I have a pattern of dating around a lot and seem to constantly find myself hooking up with people I’m not all that interested in. At first, they intrigue me, but my curiosities about them don’t last for long. Usually, I’ll end up sleeping with them, then realize that I’m not interested in them.
I’ve wondered whether one way of resolving this is by being clear with people that I may only want sex. The trouble is that I’m not always sure that I’m only after the sex, since I’m also looking for connection.
I have a feeling that I’ve broken a few hearts by acting this way, and I don’t want to keep doing that. I’m wondering if you have any insight into why I’ve been acting this way and some other possible ways of acting. On one hand, I enjoy meeting new people and connecting with them, but it can also take up a lot of energy to keep going through the process of getting interested, then realizing my interest has faded (and having to tell someone you’re not into it isn’t all that fun).
–Impulse Dater ( ♀ Victoria)
Your situation is a common one. My suggestion is being honest with your intentions right away. If you just want to have great sex with someone, then tell them! Let them know that you enjoy your time together and that you are looking for someone who is comfortable with you seeing other people. If they aren’t, you need to respect their wishes and move on or you are asking for complications.
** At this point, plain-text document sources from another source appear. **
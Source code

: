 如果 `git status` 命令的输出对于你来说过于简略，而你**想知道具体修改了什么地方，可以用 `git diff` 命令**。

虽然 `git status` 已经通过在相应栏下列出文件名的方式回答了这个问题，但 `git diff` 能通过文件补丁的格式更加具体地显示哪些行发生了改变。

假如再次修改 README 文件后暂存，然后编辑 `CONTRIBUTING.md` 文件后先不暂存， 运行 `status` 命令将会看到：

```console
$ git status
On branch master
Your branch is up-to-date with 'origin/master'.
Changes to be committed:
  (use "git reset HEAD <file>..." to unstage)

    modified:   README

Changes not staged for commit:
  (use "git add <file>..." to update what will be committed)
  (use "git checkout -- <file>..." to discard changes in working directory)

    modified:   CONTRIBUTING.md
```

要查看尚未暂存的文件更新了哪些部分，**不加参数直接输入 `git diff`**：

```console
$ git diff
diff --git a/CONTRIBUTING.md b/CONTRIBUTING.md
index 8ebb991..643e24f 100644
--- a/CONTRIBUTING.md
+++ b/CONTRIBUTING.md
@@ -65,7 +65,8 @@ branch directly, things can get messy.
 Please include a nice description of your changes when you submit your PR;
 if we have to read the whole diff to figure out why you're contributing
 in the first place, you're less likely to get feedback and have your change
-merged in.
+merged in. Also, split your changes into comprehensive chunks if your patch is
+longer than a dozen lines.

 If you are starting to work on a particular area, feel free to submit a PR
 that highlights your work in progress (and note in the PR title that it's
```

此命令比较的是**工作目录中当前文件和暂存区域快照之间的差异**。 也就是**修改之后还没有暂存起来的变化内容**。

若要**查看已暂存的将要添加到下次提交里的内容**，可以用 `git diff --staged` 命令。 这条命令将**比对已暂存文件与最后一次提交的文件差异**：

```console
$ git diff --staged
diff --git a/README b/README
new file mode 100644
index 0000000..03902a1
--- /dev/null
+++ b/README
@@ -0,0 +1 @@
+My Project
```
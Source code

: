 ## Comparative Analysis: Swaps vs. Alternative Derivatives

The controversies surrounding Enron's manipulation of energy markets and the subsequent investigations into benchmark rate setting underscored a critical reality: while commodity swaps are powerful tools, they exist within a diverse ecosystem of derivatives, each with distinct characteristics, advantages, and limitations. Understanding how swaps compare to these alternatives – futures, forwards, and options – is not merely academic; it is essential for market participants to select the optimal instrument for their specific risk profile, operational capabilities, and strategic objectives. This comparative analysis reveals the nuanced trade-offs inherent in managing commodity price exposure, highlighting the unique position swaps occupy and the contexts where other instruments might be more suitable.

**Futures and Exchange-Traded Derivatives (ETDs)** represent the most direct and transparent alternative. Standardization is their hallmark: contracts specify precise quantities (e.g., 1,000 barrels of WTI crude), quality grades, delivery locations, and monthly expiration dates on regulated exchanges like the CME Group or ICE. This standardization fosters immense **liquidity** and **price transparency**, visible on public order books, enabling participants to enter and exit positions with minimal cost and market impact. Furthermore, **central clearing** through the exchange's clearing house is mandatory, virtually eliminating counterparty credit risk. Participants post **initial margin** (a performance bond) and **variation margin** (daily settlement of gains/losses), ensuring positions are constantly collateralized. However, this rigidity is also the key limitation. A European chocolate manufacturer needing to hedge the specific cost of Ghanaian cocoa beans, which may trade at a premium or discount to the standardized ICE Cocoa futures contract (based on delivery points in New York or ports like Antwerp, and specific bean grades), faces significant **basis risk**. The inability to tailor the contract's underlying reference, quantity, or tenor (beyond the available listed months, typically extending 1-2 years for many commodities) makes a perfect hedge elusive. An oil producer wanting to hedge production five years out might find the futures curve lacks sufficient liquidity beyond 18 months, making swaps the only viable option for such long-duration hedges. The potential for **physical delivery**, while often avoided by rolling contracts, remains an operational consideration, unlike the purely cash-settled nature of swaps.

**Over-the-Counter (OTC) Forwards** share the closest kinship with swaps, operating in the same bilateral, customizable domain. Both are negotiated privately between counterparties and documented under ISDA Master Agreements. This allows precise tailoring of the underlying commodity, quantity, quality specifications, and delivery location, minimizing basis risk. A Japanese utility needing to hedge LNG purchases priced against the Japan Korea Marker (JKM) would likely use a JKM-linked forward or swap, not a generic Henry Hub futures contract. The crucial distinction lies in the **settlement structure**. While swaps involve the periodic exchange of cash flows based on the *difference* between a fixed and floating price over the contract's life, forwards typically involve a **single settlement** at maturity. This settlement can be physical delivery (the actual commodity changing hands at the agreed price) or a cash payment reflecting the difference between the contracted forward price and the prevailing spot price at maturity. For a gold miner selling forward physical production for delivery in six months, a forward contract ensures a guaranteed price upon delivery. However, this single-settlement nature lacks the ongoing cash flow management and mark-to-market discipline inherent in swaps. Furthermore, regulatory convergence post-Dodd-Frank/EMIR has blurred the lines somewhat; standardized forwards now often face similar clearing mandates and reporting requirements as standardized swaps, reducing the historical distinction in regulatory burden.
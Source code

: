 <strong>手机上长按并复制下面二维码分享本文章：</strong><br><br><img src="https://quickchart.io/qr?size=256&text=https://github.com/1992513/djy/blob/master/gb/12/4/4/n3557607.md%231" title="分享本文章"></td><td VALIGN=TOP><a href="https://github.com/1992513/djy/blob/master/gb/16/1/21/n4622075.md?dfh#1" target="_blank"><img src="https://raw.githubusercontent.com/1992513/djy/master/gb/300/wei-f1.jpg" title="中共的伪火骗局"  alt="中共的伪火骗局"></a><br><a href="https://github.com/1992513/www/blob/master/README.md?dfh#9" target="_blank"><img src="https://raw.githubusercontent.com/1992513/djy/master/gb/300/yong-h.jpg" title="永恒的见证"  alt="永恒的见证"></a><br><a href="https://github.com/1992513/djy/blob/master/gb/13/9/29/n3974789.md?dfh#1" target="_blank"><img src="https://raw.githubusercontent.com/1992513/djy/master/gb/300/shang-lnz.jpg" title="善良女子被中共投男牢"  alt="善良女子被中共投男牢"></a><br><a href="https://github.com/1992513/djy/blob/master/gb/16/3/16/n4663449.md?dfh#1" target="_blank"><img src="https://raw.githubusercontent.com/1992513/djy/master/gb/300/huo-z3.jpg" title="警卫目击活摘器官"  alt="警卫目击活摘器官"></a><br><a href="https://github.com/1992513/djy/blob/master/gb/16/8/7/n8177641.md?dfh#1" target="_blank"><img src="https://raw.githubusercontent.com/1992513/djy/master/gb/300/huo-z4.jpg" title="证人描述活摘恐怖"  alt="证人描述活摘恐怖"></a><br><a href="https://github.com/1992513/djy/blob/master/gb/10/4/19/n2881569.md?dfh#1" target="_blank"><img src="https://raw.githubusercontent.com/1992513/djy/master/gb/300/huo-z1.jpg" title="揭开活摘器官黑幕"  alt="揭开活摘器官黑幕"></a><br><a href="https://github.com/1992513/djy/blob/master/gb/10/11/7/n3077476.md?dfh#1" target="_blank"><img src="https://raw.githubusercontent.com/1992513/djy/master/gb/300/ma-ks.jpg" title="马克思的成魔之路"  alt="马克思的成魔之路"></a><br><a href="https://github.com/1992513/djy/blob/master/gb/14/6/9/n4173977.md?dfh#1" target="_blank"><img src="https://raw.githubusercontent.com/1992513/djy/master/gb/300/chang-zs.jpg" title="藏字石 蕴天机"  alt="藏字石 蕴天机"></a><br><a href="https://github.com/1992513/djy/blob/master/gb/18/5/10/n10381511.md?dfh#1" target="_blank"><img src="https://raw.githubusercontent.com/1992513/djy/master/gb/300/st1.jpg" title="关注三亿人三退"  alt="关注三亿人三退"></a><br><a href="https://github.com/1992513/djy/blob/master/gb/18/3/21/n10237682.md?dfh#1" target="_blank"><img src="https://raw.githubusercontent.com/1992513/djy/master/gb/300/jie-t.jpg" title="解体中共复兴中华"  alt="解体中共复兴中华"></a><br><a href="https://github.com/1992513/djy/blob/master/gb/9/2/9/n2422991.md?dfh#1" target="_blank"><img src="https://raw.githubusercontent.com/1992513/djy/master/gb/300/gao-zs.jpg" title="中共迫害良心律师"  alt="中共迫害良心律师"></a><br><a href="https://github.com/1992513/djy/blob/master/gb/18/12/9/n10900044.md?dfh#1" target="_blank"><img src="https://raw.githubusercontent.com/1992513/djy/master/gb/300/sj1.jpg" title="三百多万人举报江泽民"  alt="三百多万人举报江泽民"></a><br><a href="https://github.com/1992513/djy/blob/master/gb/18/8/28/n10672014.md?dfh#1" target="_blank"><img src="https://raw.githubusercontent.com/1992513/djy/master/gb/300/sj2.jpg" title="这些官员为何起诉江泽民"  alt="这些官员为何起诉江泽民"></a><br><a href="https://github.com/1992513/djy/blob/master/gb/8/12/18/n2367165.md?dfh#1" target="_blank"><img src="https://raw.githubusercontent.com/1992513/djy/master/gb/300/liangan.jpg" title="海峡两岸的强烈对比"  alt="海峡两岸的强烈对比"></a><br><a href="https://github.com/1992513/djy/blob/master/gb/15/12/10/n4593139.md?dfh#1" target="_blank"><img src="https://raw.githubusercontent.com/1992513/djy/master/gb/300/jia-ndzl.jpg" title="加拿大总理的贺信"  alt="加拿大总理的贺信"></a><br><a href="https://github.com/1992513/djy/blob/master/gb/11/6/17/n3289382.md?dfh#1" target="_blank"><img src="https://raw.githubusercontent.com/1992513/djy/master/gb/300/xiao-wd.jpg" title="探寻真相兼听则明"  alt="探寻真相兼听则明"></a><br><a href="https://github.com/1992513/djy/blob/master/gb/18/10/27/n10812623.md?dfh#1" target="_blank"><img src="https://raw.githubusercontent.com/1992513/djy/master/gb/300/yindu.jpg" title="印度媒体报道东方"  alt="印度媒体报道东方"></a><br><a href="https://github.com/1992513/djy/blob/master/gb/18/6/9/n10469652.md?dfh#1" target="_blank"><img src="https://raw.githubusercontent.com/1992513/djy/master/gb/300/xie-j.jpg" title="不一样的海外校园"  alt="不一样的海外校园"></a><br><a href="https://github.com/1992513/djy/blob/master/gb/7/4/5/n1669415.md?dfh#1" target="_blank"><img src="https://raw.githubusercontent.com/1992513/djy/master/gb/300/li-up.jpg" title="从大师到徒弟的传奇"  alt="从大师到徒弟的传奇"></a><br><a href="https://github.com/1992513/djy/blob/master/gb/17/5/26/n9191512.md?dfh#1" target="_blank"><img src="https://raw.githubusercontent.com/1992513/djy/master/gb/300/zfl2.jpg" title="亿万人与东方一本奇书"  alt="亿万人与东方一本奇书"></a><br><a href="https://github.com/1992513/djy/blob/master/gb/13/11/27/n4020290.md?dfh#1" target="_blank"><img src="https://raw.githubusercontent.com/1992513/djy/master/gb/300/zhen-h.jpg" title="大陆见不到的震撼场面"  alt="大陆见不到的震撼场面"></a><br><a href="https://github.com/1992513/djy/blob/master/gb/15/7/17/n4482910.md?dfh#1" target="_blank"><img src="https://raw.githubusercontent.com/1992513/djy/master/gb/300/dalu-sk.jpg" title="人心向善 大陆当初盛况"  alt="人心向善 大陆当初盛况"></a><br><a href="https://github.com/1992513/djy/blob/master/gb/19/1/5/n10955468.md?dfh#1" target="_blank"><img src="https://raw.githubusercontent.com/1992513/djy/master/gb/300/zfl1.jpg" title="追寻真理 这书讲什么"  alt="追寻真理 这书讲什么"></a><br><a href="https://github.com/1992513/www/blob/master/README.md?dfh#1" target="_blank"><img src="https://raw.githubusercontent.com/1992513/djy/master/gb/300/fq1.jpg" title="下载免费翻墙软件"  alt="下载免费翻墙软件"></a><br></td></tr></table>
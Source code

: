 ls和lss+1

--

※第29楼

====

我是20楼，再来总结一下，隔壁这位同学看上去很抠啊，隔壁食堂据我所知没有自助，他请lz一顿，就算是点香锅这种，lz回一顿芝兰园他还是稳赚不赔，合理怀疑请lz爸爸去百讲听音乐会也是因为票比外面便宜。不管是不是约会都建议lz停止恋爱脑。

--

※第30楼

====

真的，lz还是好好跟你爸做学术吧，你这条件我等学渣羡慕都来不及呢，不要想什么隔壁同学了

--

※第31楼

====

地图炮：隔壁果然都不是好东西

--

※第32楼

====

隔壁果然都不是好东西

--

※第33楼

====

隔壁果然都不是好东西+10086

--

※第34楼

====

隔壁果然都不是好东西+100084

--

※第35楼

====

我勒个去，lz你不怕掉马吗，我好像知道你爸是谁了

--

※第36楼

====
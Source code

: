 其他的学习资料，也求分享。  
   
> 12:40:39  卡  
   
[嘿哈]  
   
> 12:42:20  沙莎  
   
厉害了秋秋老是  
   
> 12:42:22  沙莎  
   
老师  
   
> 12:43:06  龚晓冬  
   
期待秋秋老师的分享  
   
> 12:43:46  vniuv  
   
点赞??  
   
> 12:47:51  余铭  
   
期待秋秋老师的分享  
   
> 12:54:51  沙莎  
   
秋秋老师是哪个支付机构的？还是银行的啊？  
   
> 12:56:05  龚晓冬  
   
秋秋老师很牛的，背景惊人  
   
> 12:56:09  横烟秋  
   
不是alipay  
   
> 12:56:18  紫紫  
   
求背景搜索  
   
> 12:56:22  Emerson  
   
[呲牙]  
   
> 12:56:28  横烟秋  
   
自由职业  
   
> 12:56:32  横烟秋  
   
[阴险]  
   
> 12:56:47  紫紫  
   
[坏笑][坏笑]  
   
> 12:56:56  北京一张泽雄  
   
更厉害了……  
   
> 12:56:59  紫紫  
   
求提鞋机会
To find connection try to figure out how long it takes you to honestly judge your interest in the person and wait that long to have sex, that way your genuine interest doesn’t get a chance to mingle too much with the hormone cascade of intimacy. You might also consider looking into polyamory, that is dating others who are interested in connecting deeply with more than one partner. Love doesn’t always have to fit into the traditional box we’ve made for it!